● EXERCISE INSTRUCTIONS
Strip out all images, then restate the data verbatim.

Pictures paired with source code:
* * * * * * * * *
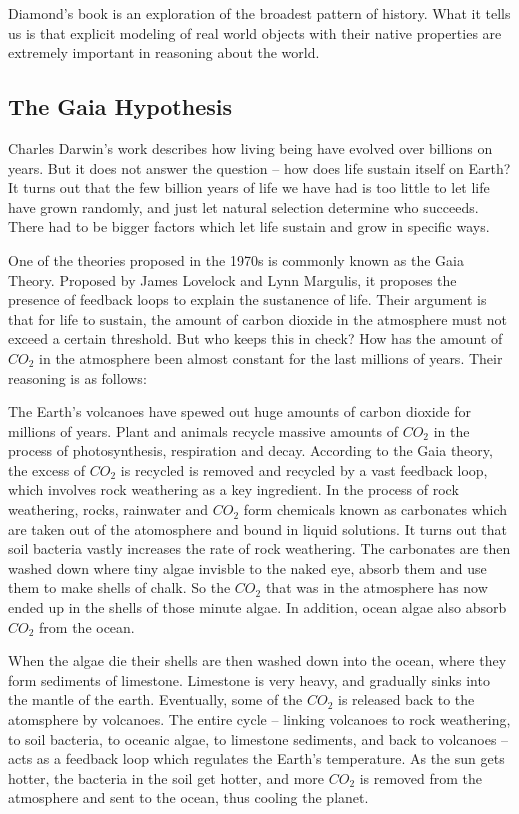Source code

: Diamond's book is an exploration of the broadest pattern of history. What it tells us is that explicit modeling of real world objects with their native properties are extremely important in reasoning about the world.

\subsection{The Gaia Hypothesis}
Charles Darwin's work describes how living being have evolved over billions on years. But it does not answer the question -- how does life sustain itself on Earth? It turns out that the few billion years of life we have had is too little to let life have grown randomly, and just let natural selection determine who succeeds. There had to be bigger factors which let life sustain and grow in specific ways.

One of the theories proposed in the 1970s is commonly known as the Gaia Theory. Proposed by James Lovelock and Lynn Margulis, it proposes the presence of feedback loops to explain the sustanence of life. Their argument is that for life to sustain, the amount of carbon dioxide in the atmosphere must not exceed a certain threshold. But who keeps this in check? How has the amount of $CO_2$ in the atmosphere been almost constant for the last millions of years. Their reasoning is as follows:

The Earth's volcanoes have spewed out huge amounts of carbon dioxide for millions of years. Plant and animals recycle massive amounts of $CO_2$ in the process of photosynthesis, respiration and decay. According to the Gaia theory, the excess of $CO_2$ is recycled is removed and recycled by a vast feedback loop, which involves rock weathering as a key ingredient. In the process of rock weathering, rocks, rainwater and $CO_2$ form chemicals known as carbonates which are taken out of the atomosphere and bound in liquid solutions. It turns out that soil bacteria vastly increases the rate of rock weathering. The carbonates are then washed down where tiny algae invisble to the naked eye, absorb them and use them to make shells of chalk. So the $CO_2$ that was in the atmosphere has now ended up in the shells of those minute algae. In addition, ocean algae also absorb $CO_2$ from the ocean.  

When the algae die their shells are then washed down into the ocean, where they form sediments of limestone. Limestone is very heavy, and gradually sinks into the mantle of the earth. Eventually, some of the $CO_2$ is released back to the atomsphere by volcanoes. The entire cycle -- linking volcanoes to rock weathering, to soil bacteria, to oceanic algae, to limestone sediments, and back to volcanoes -- acts as a feedback loop which regulates the Earth's temperature. As the sun gets hotter, the bacteria in the soil get hotter, and more $CO_2$ is removed from the atmosphere and sent to the ocean, thus cooling the planet.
* * * * * * * * *
● ANSWER BELOW
Source code

: Diamond's book is an exploration of the broadest pattern of history. What it tells us is that explicit modeling of real world objects with their native properties are extremely important in reasoning about the world.

\subsection{The Gaia Hypothesis}
Charles Darwin's work describes how living being have evolved over billions on years. But it does not answer the question -- how does life sustain itself on Earth? It turns out that the few billion years of life we have had is too little to let life have grown randomly, and just let natural selection determine who succeeds. There had to be bigger factors which let life sustain and grow in specific ways.

One of the theories proposed in the 1970s is commonly known as the Gaia Theory. Proposed by James Lovelock and Lynn Margulis, it proposes the presence of feedback loops to explain the sustanence of life. Their argument is that for life to sustain, the amount of carbon dioxide in the atmosphere must not exceed a certain threshold. But who keeps this in check? How has the amount of $CO_2$ in the atmosphere been almost constant for the last millions of years. Their reasoning is as follows:

The Earth's volcanoes have spewed out huge amounts of carbon dioxide for millions of years. Plant and animals recycle massive amounts of $CO_2$ in the process of photosynthesis, respiration and decay. According to the Gaia theory, the excess of $CO_2$ is recycled is removed and recycled by a vast feedback loop, which involves rock weathering as a key ingredient. In the process of rock weathering, rocks, rainwater and $CO_2$ form chemicals known as carbonates which are taken out of the atomosphere and bound in liquid solutions. It turns out that soil bacteria vastly increases the rate of rock weathering. The carbonates are then washed down where tiny algae invisble to the naked eye, absorb them and use them to make shells of chalk. So the $CO_2$ that was in the atmosphere has now ended up in the shells of those minute algae. In addition, ocean algae also absorb $CO_2$ from the ocean.  

When the algae die their shells are then washed down into the ocean, where they form sediments of limestone. Limestone is very heavy, and gradually sinks into the mantle of the earth. Eventually, some of the $CO_2$ is released back to the atomsphere by volcanoes. The entire cycle -- linking volcanoes to rock weathering, to soil bacteria, to oceanic algae, to limestone sediments, and back to volcanoes -- acts as a feedback loop which regulates the Earth's temperature. As the sun gets hotter, the bacteria in the soil get hotter, and more $CO_2$ is removed from the atmosphere and sent to the ocean, thus cooling the planet.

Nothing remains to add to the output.